* What you need to do *
A bare number is all that is needed: how many lines below contain the string "resilient"?

Source texts of formatted documents:
===
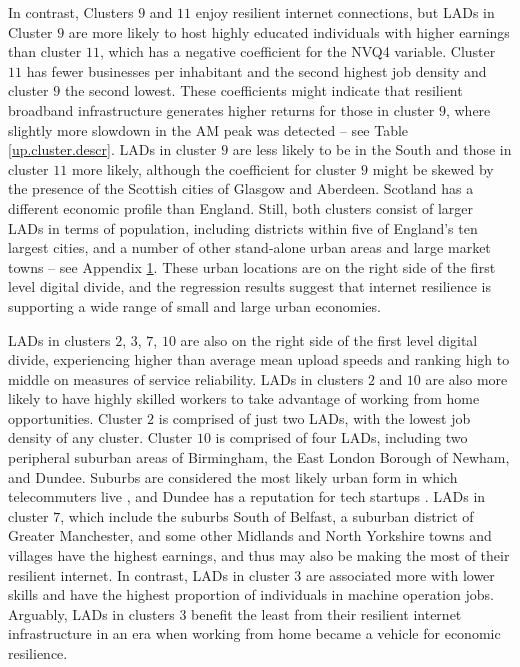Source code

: \documentclass[]{interact}
\theoremstyle{plain}%
\theoremstyle{definition}
\theoremstyle{remark}
\begin{document}
In contrast, Clusters \(9\) and \(11\) enjoy resilient internet
connections, but LADs in Cluster \(9\) are more likely to host highly
educated individuals with higher earnings than cluster \(11\), which has
a negative coefficient for the NVQ4 variable. Cluster \(11\) has fewer
businesses per inhabitant and the second highest job density and cluster
\(9\) the second lowest. These coefficients might indicate that
resilient broadband infrastructure generates higher returns for those in
cluster \(9\), where slightly more slowdown in the AM peak was detected
-- see Table \ref{up.cluster.descr}. LADs in cluster \(9\) are less
likely to be in the South and those in cluster \(11\) more likely,
although the coefficient for cluster \(9\) might be skewed by the
presence of the Scottish cities of Glasgow and Aberdeen. Scotland has a
different economic profile than England. Still, both clusters consist of
larger LADs in terms of population, including districts within five of
England's ten largest cities, and a number of other stand-alone urban
areas and large market towns -- see Appendix
\protect\hyperlink{appendix1}{1}. These urban locations are on the right
side of the first level digital divide, and the regression results
suggest that internet resilience is supporting a wide range of small and
large urban economies.

LADs in clusters \(2\), \(3\), \(7\), \(10\) are also on the right side
of the first level digital divide, experiencing higher than average mean
upload speeds and ranking high to middle on measures of service
reliability. LADs in clusters \(2\) and \(10\) are also more likely to
have highly skilled workers to take advantage of working from home
opportunities. Cluster \(2\) is comprised of just two LADs, with the
lowest job density of any cluster. Cluster \(10\) is comprised of four
LADs, including two peripheral suburban areas of Birmingham, the East
London Borough of Newham, and Dundee. Suburbs are considered the most
likely urban form in which telecommuters live \citep{e2018does}, and
Dundee has a reputation for tech startups \citep{technation2017}. LADs
in cluster \(7\), which include the suburbs South of Belfast, a suburban
district of Greater Manchester, and some other Midlands and North
Yorkshire towns and villages have the highest earnings, and thus may
also be making the most of their resilient internet. In contrast, LADs
in cluster \(3\) are associated more with lower skills and have the
highest proportion of individuals in machine operation jobs. Arguably,
LADs in clusters \(3\) benefit the least from their resilient internet
infrastructure in an era when working from home became a vehicle for
economic resilience.
\end{document}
===
* Written answer *
4